You are horribly outnumbered.
Even within your own body, your 30 trillion human cells can’t compete with the 40 trillion or so bacteria that live rent-free in your gut, on your skin, under your toenails.
Your very DNA owes a significant chunk—about 8 percent—of its content to retroviruses, which, when they infect a sperm or egg cell, can rewrite short sections of our genetic code in a way that’s passed down to the next generation. It’s thought that these snippets gave our distant ancestors the ability to form memories and carry their young in a womb instead of laying eggs—without them, humans could look very different.
And it doesn’t stop there. Even today, those bacteria living in your gut—your microbiome—may be influencing your behavior in ways that you can’t sense and that scientists don’t understand, releasing neurotransmitters to make you more sociable and more likely to spread bacteria, playing your brain like an instrument to serve their own ends.
It took the Covid-19 pandemic to really expose the power that germs have over our lives. But bacteria and viruses have been shaping our world in invisible ways for millennia, influencing not only our individual bodies but also the shape of the world we live in: history, politics, religion. That’s the argument made by public health researcher and sociologist Jonathan Kennedy in his compelling new book, Pathogenesis: How Germs Made History. “In the spring of 2020 loads of people were saying, ‘This is extraordinary, this is unprecedented,’” he says. “I had a pretty good idea that it wasn’t.”
Looking through the literature, Kennedy was struck by a question: “If bacteria and viruses had such a big impact on us as individuals, what impact have they had on us as aggregations of bodies: the body politic, the body economic, the body social?” In other words, how have germs influenced human history and, more pertinently—what kind of impact might a global pandemic have on what’s to come?
“Historians tend to see the natural world as a stage on which humans—sometimes great men, sometimes groups of people—act,” Kennedy says. “We have to change the conceptualization of history, we have to see ourselves as part of an ecosystem.”

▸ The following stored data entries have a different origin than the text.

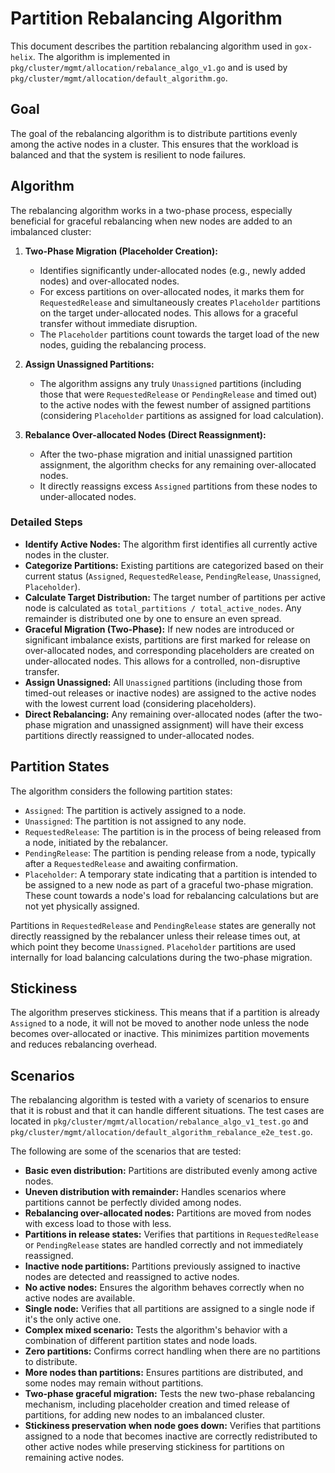 # Partition Rebalancing Algorithm

This document describes the partition rebalancing algorithm used in `gox-helix`. The algorithm is implemented in `pkg/cluster/mgmt/allocation/rebalance_algo_v1.go` and is used by `pkg/cluster/mgmt/allocation/default_algorithm.go`.

## Goal

The goal of the rebalancing algorithm is to distribute partitions evenly among the active nodes in a cluster. This ensures that the workload is balanced and that the system is resilient to node failures.

## Algorithm

The rebalancing algorithm works in a two-phase process, especially beneficial for graceful rebalancing when new nodes are added to an imbalanced cluster:

1.  **Two-Phase Migration (Placeholder Creation):**
    *   Identifies significantly under-allocated nodes (e.g., newly added nodes) and over-allocated nodes.
    *   For excess partitions on over-allocated nodes, it marks them for `RequestedRelease` and simultaneously creates `Placeholder` partitions on the target under-allocated nodes. This allows for a graceful transfer without immediate disruption.
    *   The `Placeholder` partitions count towards the target load of the new nodes, guiding the rebalancing process.

2.  **Assign Unassigned Partitions:**
    *   The algorithm assigns any truly `Unassigned` partitions (including those that were `RequestedRelease` or `PendingRelease` and timed out) to the active nodes with the fewest number of assigned partitions (considering `Placeholder` partitions as assigned for load calculation).

3.  **Rebalance Over-allocated Nodes (Direct Reassignment):**
    *   After the two-phase migration and initial unassigned partition assignment, the algorithm checks for any remaining over-allocated nodes.
    *   It directly reassigns excess `Assigned` partitions from these nodes to under-allocated nodes.

### Detailed Steps

*   **Identify Active Nodes:** The algorithm first identifies all currently active nodes in the cluster.
*   **Categorize Partitions:** Existing partitions are categorized based on their current status (`Assigned`, `RequestedRelease`, `PendingRelease`, `Unassigned`, `Placeholder`).
*   **Calculate Target Distribution:** The target number of partitions per active node is calculated as `total_partitions / total_active_nodes`. Any remainder is distributed one by one to ensure an even spread.
*   **Graceful Migration (Two-Phase):** If new nodes are introduced or significant imbalance exists, partitions are first marked for release on over-allocated nodes, and corresponding placeholders are created on under-allocated nodes. This allows for a controlled, non-disruptive transfer.
*   **Assign Unassigned:** All `Unassigned` partitions (including those from timed-out releases or inactive nodes) are assigned to the active nodes with the lowest current load (considering placeholders).
*   **Direct Rebalancing:** Any remaining over-allocated nodes (after the two-phase migration and unassigned assignment) will have their excess partitions directly reassigned to under-allocated nodes.

## Partition States

The algorithm considers the following partition states:

*   `Assigned`: The partition is actively assigned to a node.
*   `Unassigned`: The partition is not assigned to any node.
*   `RequestedRelease`: The partition is in the process of being released from a node, initiated by the rebalancer.
*   `PendingRelease`: The partition is pending release from a node, typically after a `RequestedRelease` and awaiting confirmation.
*   `Placeholder`: A temporary state indicating that a partition is intended to be assigned to a new node as part of a graceful two-phase migration. These count towards a node's load for rebalancing calculations but are not yet physically assigned.

Partitions in `RequestedRelease` and `PendingRelease` states are generally not directly reassigned by the rebalancer unless their release times out, at which point they become `Unassigned`. `Placeholder` partitions are used internally for load balancing calculations during the two-phase migration.

## Stickiness

The algorithm preserves stickiness. This means that if a partition is already `Assigned` to a node, it will not be moved to another node unless the node becomes over-allocated or inactive. This minimizes partition movements and reduces rebalancing overhead.

## Scenarios

The rebalancing algorithm is tested with a variety of scenarios to ensure that it is robust and that it can handle different situations. The test cases are located in `pkg/cluster/mgmt/allocation/rebalance_algo_v1_test.go` and `pkg/cluster/mgmt/allocation/default_algorithm_rebalance_e2e_test.go`.

The following are some of the scenarios that are tested:

*   **Basic even distribution:** Partitions are distributed evenly among active nodes.
*   **Uneven distribution with remainder:** Handles scenarios where partitions cannot be perfectly divided among nodes.
*   **Rebalancing over-allocated nodes:** Partitions are moved from nodes with excess load to those with less.
*   **Partitions in release states:** Verifies that partitions in `RequestedRelease` or `PendingRelease` states are handled correctly and not immediately reassigned.
*   **Inactive node partitions:** Partitions previously assigned to inactive nodes are detected and reassigned to active nodes.
*   **No active nodes:** Ensures the algorithm behaves correctly when no active nodes are available.
*   **Single node:** Verifies that all partitions are assigned to a single node if it's the only active one.
*   **Complex mixed scenario:** Tests the algorithm's behavior with a combination of different partition states and node loads.
*   **Zero partitions:** Confirms correct handling when there are no partitions to distribute.
*   **More nodes than partitions:** Ensures partitions are distributed, and some nodes may remain without partitions.
*   **Two-phase graceful migration:** Tests the new two-phase rebalancing mechanism, including placeholder creation and timed release of partitions, for adding new nodes to an imbalanced cluster.
*   **Stickiness preservation when node goes down:** Verifies that partitions assigned to a node that becomes inactive are correctly redistributed to other active nodes while preserving stickiness for partitions on remaining active nodes.
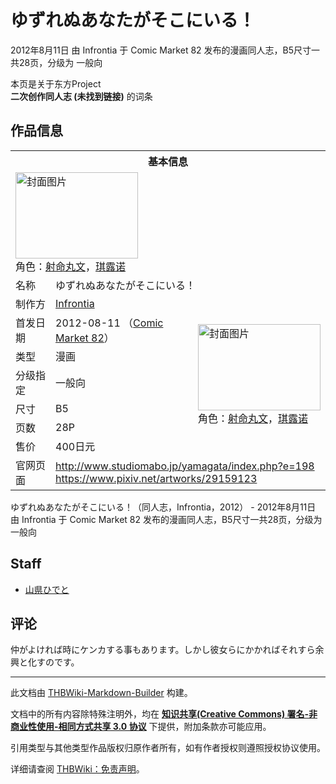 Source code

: # ゆずれぬあなたがそこにいる！

<!-- source html: G:\repos\THBWiki-Markdown-Builder\THBWikiMarkdown\Temp\main\a\a3\ns0%3A%E3%82%86%E3%81%9A%E3%82%8C%E3%81%AC%E3%81%82%E3%81%AA%E3%81%9F%E3%81%8C%E3%81%9D%E3%81%93%E3%81%AB%E3%81%84%E3%82%8B%EF%BC%81.html -->

2012年8月11日 由 Infrontia 于 Comic Market 82 发布的漫画同人志，B5尺寸一共28页，分级为 一般向

本页是关于东方Project  
 **二次创作同人志 (未找到链接)** 的词条

## 作品信息

<table><tbody><tr><th colspan="3">基本信息</th></tr><tr><td class="cover-artwork-mobile" colspan="2"><a href="./文件-ゆずれぬあなたがそこにいる！封面.jpg.md" class="image" title="封面图片"><img alt="封面图片" src="https://upload.thwiki.cc/thumb/6/64/%E3%82%86%E3%81%9A%E3%82%8C%E3%81%AC%E3%81%82%E3%81%AA%E3%81%9F%E3%81%8C%E3%81%9D%E3%81%93%E3%81%AB%E3%81%84%E3%82%8B%EF%BC%81%E5%B0%81%E9%9D%A2.jpg/196px-%E3%82%86%E3%81%9A%E3%82%8C%E3%81%AC%E3%81%82%E3%81%AA%E3%81%9F%E3%81%8C%E3%81%9D%E3%81%93%E3%81%AB%E3%81%84%E3%82%8B%EF%BC%81%E5%B0%81%E9%9D%A2.jpg" decoding="async" loading="lazy" width="196" height="138" srcset="https://upload.thwiki.cc/thumb/6/64/%E3%82%86%E3%81%9A%E3%82%8C%E3%81%AC%E3%81%82%E3%81%AA%E3%81%9F%E3%81%8C%E3%81%9D%E3%81%93%E3%81%AB%E3%81%84%E3%82%8B%EF%BC%81%E5%B0%81%E9%9D%A2.jpg/294px-%E3%82%86%E3%81%9A%E3%82%8C%E3%81%AC%E3%81%82%E3%81%AA%E3%81%9F%E3%81%8C%E3%81%9D%E3%81%93%E3%81%AB%E3%81%84%E3%82%8B%EF%BC%81%E5%B0%81%E9%9D%A2.jpg 1.5x, https://upload.thwiki.cc/thumb/6/64/%E3%82%86%E3%81%9A%E3%82%8C%E3%81%AC%E3%81%82%E3%81%AA%E3%81%9F%E3%81%8C%E3%81%9D%E3%81%93%E3%81%AB%E3%81%84%E3%82%8B%EF%BC%81%E5%B0%81%E9%9D%A2.jpg/392px-%E3%82%86%E3%81%9A%E3%82%8C%E3%81%AC%E3%81%82%E3%81%AA%E3%81%9F%E3%81%8C%E3%81%9D%E3%81%93%E3%81%AB%E3%81%84%E3%82%8B%EF%BC%81%E5%B0%81%E9%9D%A2.jpg 2x" data-file-width="1024" data-file-height="723"></a><div class="cover-char">角色：<a href="./射命丸文.md" title="射命丸文">射命丸文</a>，<a href="./琪露诺.md" title="琪露诺">琪露诺</a></div></td>
</tr><tr><td class="label">名称</td><td colspan="2"> ゆずれぬあなたがそこにいる！ </td></tr><tr><td class="label">制作方</td><td><a href="./Infrontia.md" title="Infrontia">Infrontia</a></td><td class="cover-artwork" rowspan="7" style="min-width:196px;"><a href="./文件-ゆずれぬあなたがそこにいる！封面.jpg.md" class="image" title="封面图片"><img alt="封面图片" src="https://upload.thwiki.cc/thumb/6/64/%E3%82%86%E3%81%9A%E3%82%8C%E3%81%AC%E3%81%82%E3%81%AA%E3%81%9F%E3%81%8C%E3%81%9D%E3%81%93%E3%81%AB%E3%81%84%E3%82%8B%EF%BC%81%E5%B0%81%E9%9D%A2.jpg/196px-%E3%82%86%E3%81%9A%E3%82%8C%E3%81%AC%E3%81%82%E3%81%AA%E3%81%9F%E3%81%8C%E3%81%9D%E3%81%93%E3%81%AB%E3%81%84%E3%82%8B%EF%BC%81%E5%B0%81%E9%9D%A2.jpg" decoding="async" loading="lazy" width="196" height="138" srcset="https://upload.thwiki.cc/thumb/6/64/%E3%82%86%E3%81%9A%E3%82%8C%E3%81%AC%E3%81%82%E3%81%AA%E3%81%9F%E3%81%8C%E3%81%9D%E3%81%93%E3%81%AB%E3%81%84%E3%82%8B%EF%BC%81%E5%B0%81%E9%9D%A2.jpg/294px-%E3%82%86%E3%81%9A%E3%82%8C%E3%81%AC%E3%81%82%E3%81%AA%E3%81%9F%E3%81%8C%E3%81%9D%E3%81%93%E3%81%AB%E3%81%84%E3%82%8B%EF%BC%81%E5%B0%81%E9%9D%A2.jpg 1.5x, https://upload.thwiki.cc/thumb/6/64/%E3%82%86%E3%81%9A%E3%82%8C%E3%81%AC%E3%81%82%E3%81%AA%E3%81%9F%E3%81%8C%E3%81%9D%E3%81%93%E3%81%AB%E3%81%84%E3%82%8B%EF%BC%81%E5%B0%81%E9%9D%A2.jpg/392px-%E3%82%86%E3%81%9A%E3%82%8C%E3%81%AC%E3%81%82%E3%81%AA%E3%81%9F%E3%81%8C%E3%81%9D%E3%81%93%E3%81%AB%E3%81%84%E3%82%8B%EF%BC%81%E5%B0%81%E9%9D%A2.jpg 2x" data-file-width="1024" data-file-height="723"></a><div class="cover-char">角色：<a href="./射命丸文.md" title="射命丸文">射命丸文</a>，<a href="./琪露诺.md" title="琪露诺">琪露诺</a></div></td>
</tr><tr><td class="label">首发日期</td><td>2012-08-11&#160;（<a href="/展会作品列表?e=Comic+Market%2382">Comic Market 82</a>）</td></tr><tr><td class="label">类型</td><td>漫画</td></tr><tr><td class="label">分级指定</td><td>一般向</td></tr><tr><td class="label">尺寸</td><td>B5</td></tr><tr><td class="label">页数</td><td>28P</td></tr><tr><td class="label">售价</td><td>400日元</td></tr>
<tr><td class="label">官网页面</td><td colspan="2"><a rel="nofollow" class="external free" href="http://www.studiomabo.jp/yamagata/index.php?e=198">http://www.studiomabo.jp/yamagata/index.php?e=198</a><br><a rel="nofollow" class="external free" href="https://www.pixiv.net/artworks/29159123">https://www.pixiv.net/artworks/29159123</a></td></tr></tbody></table>

ゆずれぬあなたがそこにいる！（同人志，Infrontia，2012） - 2012年8月11日 由 Infrontia 于 Comic Market 82 发布的漫画同人志，B5尺寸一共28页，分级为 一般向

## Staff
- [山県ひでと](./山県ひでと.md)


## 评论
  
仲がよければ時にケンカする事もあります。しかし彼女らにかかればそれすら余興と化すのです。
  
  
  

  





---

此文档由 [THBWiki-Markdown-Builder](https://github.com/Delsin-Yu/THBWiki-Markdown-Builder) 构建。

文档中的所有内容除特殊注明外，均在 [**知识共享(Creative Commons) 署名-非商业性使用-相同方式共享 3.0 协议**](https://creativecommons.org/licenses/by-sa/3.0/deed.zh-hans) 下提供，附加条款亦可能应用。

引用类型与其他类型作品版权归原作者所有，如有作者授权则遵照授权协议使用。

详细请查阅 [THBWiki：免责声明](https://thbwiki.cc/THBWiki:%E5%85%8D%E8%B4%A3%E5%A3%B0%E6%98%8E)。

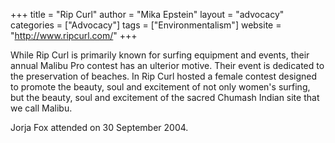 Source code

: +++
title = "Rip Curl"
author = "Mika Epstein"
layout = "advocacy"
categories = ["Advocacy"]
tags = ["Environmentalism"]
website = "http://www.ripcurl.com/"
+++

While Rip Curl is primarily known for surfing equipment and events, their annual Malibu Pro contest has an ulterior motive. Their event is dedicated to the preservation of beaches. In Rip Curl hosted a female contest designed to promote the beauty, soul and excitement of not only women's surfing, but the beauty, soul and excitement of the sacred Chumash Indian site that we call Malibu.

Jorja Fox attended on 30 September 2004. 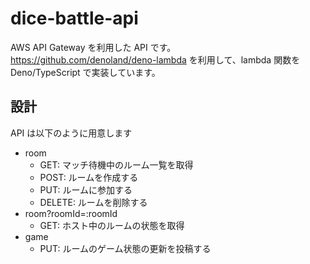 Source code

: # dice-battle-api

AWS API Gateway を利用した API です。  
<https://github.com/denoland/deno-lambda> を利用して、lambda 関数を Deno/TypeScript で実装しています。

## 設計

API は以下のように用意します

- room
  - GET: マッチ待機中のルーム一覧を取得
  - POST: ルームを作成する
  - PUT: ルームに参加する
  - DELETE: ルームを削除する
- room?roomId=:roomId
  - GET: ホスト中のルームの状態を取得
- game
  - PUT: ルームのゲーム状態の更新を投稿する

That ecosystem can, Kennedy argues, help explain long-standing mysteries, like why Homo sapiens outlasted the Neanderthals, for instance—answer: a potent mixture of pathogens and interbreeding. It can also make sense of how small groups of conquistadors were able to overpower huge New World empires—infectious diseases like smallpox were transported across the Atlantic by the first arrivals, then decimated the New World populations so that by the time the conquests of Hernán Cortés and Francisco Pizarro began, once thriving communities had already been turned into ghost towns. “The population of the Americas fell by 90 percent in the century after Columbus arrived in Hispaniola,” Kennedy says. “The drop in population was so marked that you can still see it in ice cores that are drilled in Greenland. It had an impact on the temperature of the world.”